# ASSIGNMENT:
Produce an exact transcription of every entry.

# GIVEN ENTRIES:

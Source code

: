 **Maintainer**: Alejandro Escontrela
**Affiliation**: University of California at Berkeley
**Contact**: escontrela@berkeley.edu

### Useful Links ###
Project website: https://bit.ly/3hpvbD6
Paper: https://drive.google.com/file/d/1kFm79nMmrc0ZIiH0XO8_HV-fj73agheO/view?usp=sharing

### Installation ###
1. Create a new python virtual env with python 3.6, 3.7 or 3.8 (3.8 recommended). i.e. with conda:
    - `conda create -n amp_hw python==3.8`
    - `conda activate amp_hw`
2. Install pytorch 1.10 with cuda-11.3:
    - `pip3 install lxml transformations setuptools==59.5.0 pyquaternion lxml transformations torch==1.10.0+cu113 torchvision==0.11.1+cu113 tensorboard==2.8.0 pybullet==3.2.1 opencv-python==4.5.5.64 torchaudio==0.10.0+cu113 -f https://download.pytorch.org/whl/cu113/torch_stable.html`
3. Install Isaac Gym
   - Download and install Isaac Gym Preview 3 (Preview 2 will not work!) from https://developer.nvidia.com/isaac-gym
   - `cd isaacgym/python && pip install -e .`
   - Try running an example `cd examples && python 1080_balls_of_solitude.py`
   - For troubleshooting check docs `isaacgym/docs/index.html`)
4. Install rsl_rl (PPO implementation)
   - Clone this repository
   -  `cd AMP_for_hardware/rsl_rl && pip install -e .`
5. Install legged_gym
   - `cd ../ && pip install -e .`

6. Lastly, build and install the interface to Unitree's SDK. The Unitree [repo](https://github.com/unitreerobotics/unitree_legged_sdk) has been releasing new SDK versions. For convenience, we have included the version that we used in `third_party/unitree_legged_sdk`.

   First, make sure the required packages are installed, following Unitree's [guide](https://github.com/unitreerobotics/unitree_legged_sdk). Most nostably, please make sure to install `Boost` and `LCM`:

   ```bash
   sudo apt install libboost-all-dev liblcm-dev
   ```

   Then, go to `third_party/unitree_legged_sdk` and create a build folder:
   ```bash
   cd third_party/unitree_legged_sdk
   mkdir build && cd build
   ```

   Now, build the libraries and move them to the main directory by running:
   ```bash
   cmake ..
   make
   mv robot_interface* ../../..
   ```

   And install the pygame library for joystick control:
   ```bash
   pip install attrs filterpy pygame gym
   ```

# ANSWER AREA:
Source code

: **Maintainer**: Alejandro Escontrela
**Affiliation**: University of California at Berkeley
**Contact**: escontrela@berkeley.edu

### Useful Links ###
Project website: https://bit.ly/3hpvbD6
Paper: https://drive.google.com/file/d/1kFm79nMmrc0ZIiH0XO8_HV-fj73agheO/view?usp=sharing

### Installation ###
1. Create a new python virtual env with python 3.6, 3.7 or 3.8 (3.8 recommended). i.e. with conda:
    - `conda create -n amp_hw python==3.8`
    - `conda activate amp_hw`
2. Install pytorch 1.10 with cuda-11.3:
    - `pip3 install lxml transformations setuptools==59.5.0 pyquaternion lxml transformations torch==1.10.0+cu113 torchvision==0.11.1+cu113 tensorboard==2.8.0 pybullet==3.2.1 opencv-python==4.5.5.64 torchaudio==0.10.0+cu113 -f https://download.pytorch.org/whl/cu113/torch_stable.html`
3. Install Isaac Gym
   - Download and install Isaac Gym Preview 3 (Preview 2 will not work!) from https://developer.nvidia.com/isaac-gym
   - `cd isaacgym/python && pip install -e .`
   - Try running an example `cd examples && python 1080_balls_of_solitude.py`
   - For troubleshooting check docs `isaacgym/docs/index.html`)
4. Install rsl_rl (PPO implementation)
   - Clone this repository
   -  `cd AMP_for_hardware/rsl_rl && pip install -e .`
5. Install legged_gym
   - `cd ../ && pip install -e .`

6. Lastly, build and install the interface to Unitree's SDK. The Unitree [repo](https://github.com/unitreerobotics/unitree_legged_sdk) has been releasing new SDK versions. For convenience, we have included the version that we used in `third_party/unitree_legged_sdk`.

   First, make sure the required packages are installed, following Unitree's [guide](https://github.com/unitreerobotics/unitree_legged_sdk). Most nostably, please make sure to install `Boost` and `LCM`:

   ```bash
   sudo apt install libboost-all-dev liblcm-dev
   ```

   Then, go to `third_party/unitree_legged_sdk` and create a build folder:
   ```bash
   cd third_party/unitree_legged_sdk
   mkdir build && cd build
   ```

   Now, build the libraries and move them to the main directory by running:
   ```bash
   cmake ..
   make
   mv robot_interface* ../../..
   ```

   And install the pygame library for joystick control:
   ```bash
   pip install attrs filterpy pygame gym
   ```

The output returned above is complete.